- **Work item**: Without pictures, repeat exactly the lines from the one containing "default_realm = MAJIMENEZ.CO.UK" through the end of the entries.

Stored data:
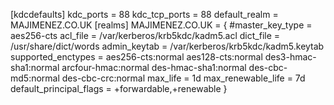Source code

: [kdcdefaults]
 kdc_ports = 88
 kdc_tcp_ports = 88
 default_realm = MAJIMENEZ.CO.UK 
[realms]
 MAJIMENEZ.CO.UK = {
  #master_key_type = aes256-cts
  acl_file = /var/kerberos/krb5kdc/kadm5.acl
  dict_file = /usr/share/dict/words
  admin_keytab = /var/kerberos/krb5kdc/kadm5.keytab
  supported_enctypes = aes256-cts:normal aes128-cts:normal des3-hmac-sha1:normal arcfour-hmac:normal des-hmac-sha1:normal des-cbc-md5:normal des-cbc-crc:normal
  max_life = 1d
  max_renewable_life = 7d
  default_principal_flags = +forwardable,+renewable
 }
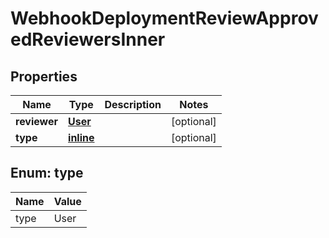 
# WebhookDeploymentReviewApprovedReviewersInner

## Properties
Name | Type | Description | Notes
------------ | ------------- | ------------- | -------------
**reviewer** | [**User**](User.md) |  |  [optional]
**type** | [**inline**](#Type) |  |  [optional]


<a id="Type"></a>
## Enum: type
Name | Value
---- | -----
type | User



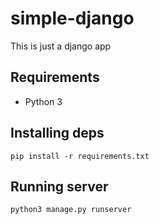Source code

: # simple-django
This is just a django app

## Requirements
- Python 3

## Installing deps
`pip install -r requirements.txt`

## Running server
`python3 manage.py runserver`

- **Expected output**:
 default_realm = MAJIMENEZ.CO.UK 
[realms]
 MAJIMENEZ.CO.UK = {
  #master_key_type = aes256-cts
  acl_file = /var/kerberos/krb5kdc/kadm5.acl
  dict_file = /usr/share/dict/words
  admin_keytab = /var/kerberos/krb5kdc/kadm5.keytab
  supported_enctypes = aes256-cts:normal aes128-cts:normal des3-hmac-sha1:normal arcfour-hmac:normal des-hmac-sha1:normal des-cbc-md5:normal des-cbc-crc:normal
  max_life = 1d
  max_renewable_life = 7d
  default_principal_flags = +forwardable,+renewable
 }
# WebhookDeploymentReviewApprovedReviewersInner

## Properties
Name | Type | Description | Notes
------------ | ------------- | ------------- | -------------
**reviewer** | [**User**](User.md) |  |  [optional]
**type** | [**inline**](#Type) |  |  [optional]


<a id="Type"></a>
## Enum: type
Name | Value
---- | -----
type | User



Source code

: # simple-django
This is just a django app

## Requirements
- Python 3

## Installing deps
`pip install -r requirements.txt`

## Running server
`python3 manage.py runserver`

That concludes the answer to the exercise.